-- The records follows --
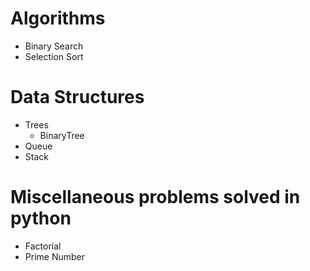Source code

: # Algorithms
- Binary Search
- Selection Sort
# Data Structures
- Trees
    - BinaryTree
- Queue
- Stack
# Miscellaneous problems solved in python
- Factorial
- Prime Number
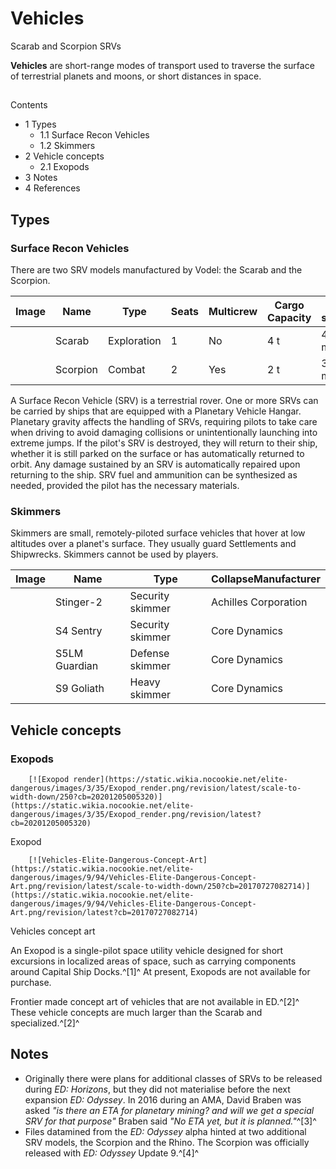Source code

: # Vehicles
Scarab and Scorpion SRVs
 		 	 

**Vehicles** are short-range modes of transport used to traverse the surface of terrestrial planets and moons, or short distances in space.

## 

Contents

- 1 Types
    - 1.1 Surface Recon Vehicles
    - 1.2 Skimmers
- 2 Vehicle concepts
    - 2.1 Exopods
- 3 Notes
- 4 References

## Types

### Surface Recon Vehicles

There are two SRV models manufactured by Vodel: the Scarab and the Scorpion.

| Image | Name | Type | Seats | Multicrew | Cargo Capacity | Top speed | Manufacturer | CollapseCost |
| --- | --- | --- | --- | --- | --- | --- | --- | --- |
|  | Scarab | Exploration | 1 | No | 4 t | 40 m/s | Vodel | 5,270 CR |
|  | Scorpion | Combat | 2 | Yes | 2 t | 32 m/s | Vodel | 24,863 CR |

A Surface Recon Vehicle (SRV) is a terrestrial rover. One or more SRVs can be carried by ships that are equipped with a Planetary Vehicle Hangar. Planetary gravity affects the handling of SRVs, requiring pilots to take care when driving to avoid damaging collisions or unintentionally launching into extreme jumps. If the pilot's SRV is destroyed, they will return to their ship, whether it is still parked on the surface or has automatically returned to orbit. Any damage sustained by an SRV is automatically repaired upon returning to the ship. SRV fuel and ammunition can be synthesized as needed, provided the pilot has the necessary materials.

### Skimmers

Skimmers are small, remotely-piloted surface vehicles that hover at low altitudes over a planet's surface. They usually guard Settlements and Shipwrecks. Skimmers cannot be used by players.

| Image | Name | Type | CollapseManufacturer |
| --- | --- | --- | --- |
|  | Stinger-2 | Security skimmer | Achilles Corporation |
|  | S4 Sentry | Security skimmer | Core Dynamics |
|  | S5LM Guardian | Defense skimmer | Core Dynamics |
|  | S9 Goliath | Heavy skimmer | Core Dynamics |

## Vehicle concepts

### Exopods

 	 	[![Exopod render](https://static.wikia.nocookie.net/elite-dangerous/images/3/35/Exopod_render.png/revision/latest/scale-to-width-down/250?cb=20201205005320)](https://static.wikia.nocookie.net/elite-dangerous/images/3/35/Exopod_render.png/revision/latest?cb=20201205005320) 	 		 			 		 		 		 			
Exopod
 		 	 
 	 	[![Vehicles-Elite-Dangerous-Concept-Art](https://static.wikia.nocookie.net/elite-dangerous/images/9/94/Vehicles-Elite-Dangerous-Concept-Art.png/revision/latest/scale-to-width-down/250?cb=20170727082714)](https://static.wikia.nocookie.net/elite-dangerous/images/9/94/Vehicles-Elite-Dangerous-Concept-Art.png/revision/latest?cb=20170727082714) 	 		 			 		 		 		 			
Vehicles concept art
 		 	 

An Exopod is a single-pilot space utility vehicle designed for short excursions in localized areas of space, such as carrying components around Capital Ship Docks.^[1]^ At present, Exopods are not available for purchase.

Frontier made concept art of vehicles that are not available in ED.^[2]^ These vehicle concepts are much larger than the Scarab and specialized.^[2]^

## Notes

- Originally there were plans for additional classes of SRVs to be released during *ED: Horizons*, but they did not materialise before the next expansion *ED: Odyssey*. In 2016 during an AMA, David Braben was asked *"is there an ETA for planetary mining? and will we get a special SRV for that purpose"* Braben said *"No ETA yet, but it is planned."*^[3]^
- Files datamined from the *ED: Odyssey* alpha hinted at two additional SRV models, the Scorpion and the Rhino. The Scorpion was officially released with *ED: Odyssey* Update 9.^[4]^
-- The records concluded --
* _Task to carry out_:
What is needed is an exact copy of the entries, without any images.

* _Answer to this exercise_:
Source code

: # Algorithms
- Binary Search
- Selection Sort
# Data Structures
- Trees
    - BinaryTree
- Queue
- Stack
# Miscellaneous problems solved in python
- Factorial
- Prime Number
Source code

: # Vehicles
Scarab and Scorpion SRVs
 		 	 

**Vehicles** are short-range modes of transport used to traverse the surface of terrestrial planets and moons, or short distances in space.

## 

Contents

- 1 Types
    - 1.1 Surface Recon Vehicles
    - 1.2 Skimmers
- 2 Vehicle concepts
    - 2.1 Exopods
- 3 Notes
- 4 References

## Types

### Surface Recon Vehicles

There are two SRV models manufactured by Vodel: the Scarab and the Scorpion.

| Image | Name | Type | Seats | Multicrew | Cargo Capacity | Top speed | Manufacturer | CollapseCost |
| --- | --- | --- | --- | --- | --- | --- | --- | --- |
|  | Scarab | Exploration | 1 | No | 4 t | 40 m/s | Vodel | 5,270 CR |
|  | Scorpion | Combat | 2 | Yes | 2 t | 32 m/s | Vodel | 24,863 CR |

A Surface Recon Vehicle (SRV) is a terrestrial rover. One or more SRVs can be carried by ships that are equipped with a Planetary Vehicle Hangar. Planetary gravity affects the handling of SRVs, requiring pilots to take care when driving to avoid damaging collisions or unintentionally launching into extreme jumps. If the pilot's SRV is destroyed, they will return to their ship, whether it is still parked on the surface or has automatically returned to orbit. Any damage sustained by an SRV is automatically repaired upon returning to the ship. SRV fuel and ammunition can be synthesized as needed, provided the pilot has the necessary materials.

### Skimmers

Skimmers are small, remotely-piloted surface vehicles that hover at low altitudes over a planet's surface. They usually guard Settlements and Shipwrecks. Skimmers cannot be used by players.

| Image | Name | Type | CollapseManufacturer |
| --- | --- | --- | --- |
|  | Stinger-2 | Security skimmer | Achilles Corporation |
|  | S4 Sentry | Security skimmer | Core Dynamics |
|  | S5LM Guardian | Defense skimmer | Core Dynamics |
|  | S9 Goliath | Heavy skimmer | Core Dynamics |

## Vehicle concepts

### Exopods

 	 	[![Exopod render](https://static.wikia.nocookie.net/elite-dangerous/images/3/35/Exopod_render.png/revision/latest/scale-to-width-down/250?cb=20201205005320)](https://static.wikia.nocookie.net/elite-dangerous/images/3/35/Exopod_render.png/revision/latest?cb=20201205005320) 	 		 			 		 		 		 			
Exopod
 		 	 
 	 	[![Vehicles-Elite-Dangerous-Concept-Art](https://static.wikia.nocookie.net/elite-dangerous/images/9/94/Vehicles-Elite-Dangerous-Concept-Art.png/revision/latest/scale-to-width-down/250?cb=20170727082714)](https://static.wikia.nocookie.net/elite-dangerous/images/9/94/Vehicles-Elite-Dangerous-Concept-Art.png/revision/latest?cb=20170727082714) 	 		 			 		 		 		 			
Vehicles concept art
 		 	 

An Exopod is a single-pilot space utility vehicle designed for short excursions in localized areas of space, such as carrying components around Capital Ship Docks.^[1]^ At present, Exopods are not available for purchase.

Frontier made concept art of vehicles that are not available in ED.^[2]^ These vehicle concepts are much larger than the Scarab and specialized.^[2]^

## Notes

- Originally there were plans for additional classes of SRVs to be released during *ED: Horizons*, but they did not materialise before the next expansion *ED: Odyssey*. In 2016 during an AMA, David Braben was asked *"is there an ETA for planetary mining? and will we get a special SRV for that purpose"* Braben said *"No ETA yet, but it is planned."*^[3]^
- Files datamined from the *ED: Odyssey* alpha hinted at two additional SRV models, the Scorpion and the Rhino. The Scorpion was officially released with *ED: Odyssey* Update 9.^[4]^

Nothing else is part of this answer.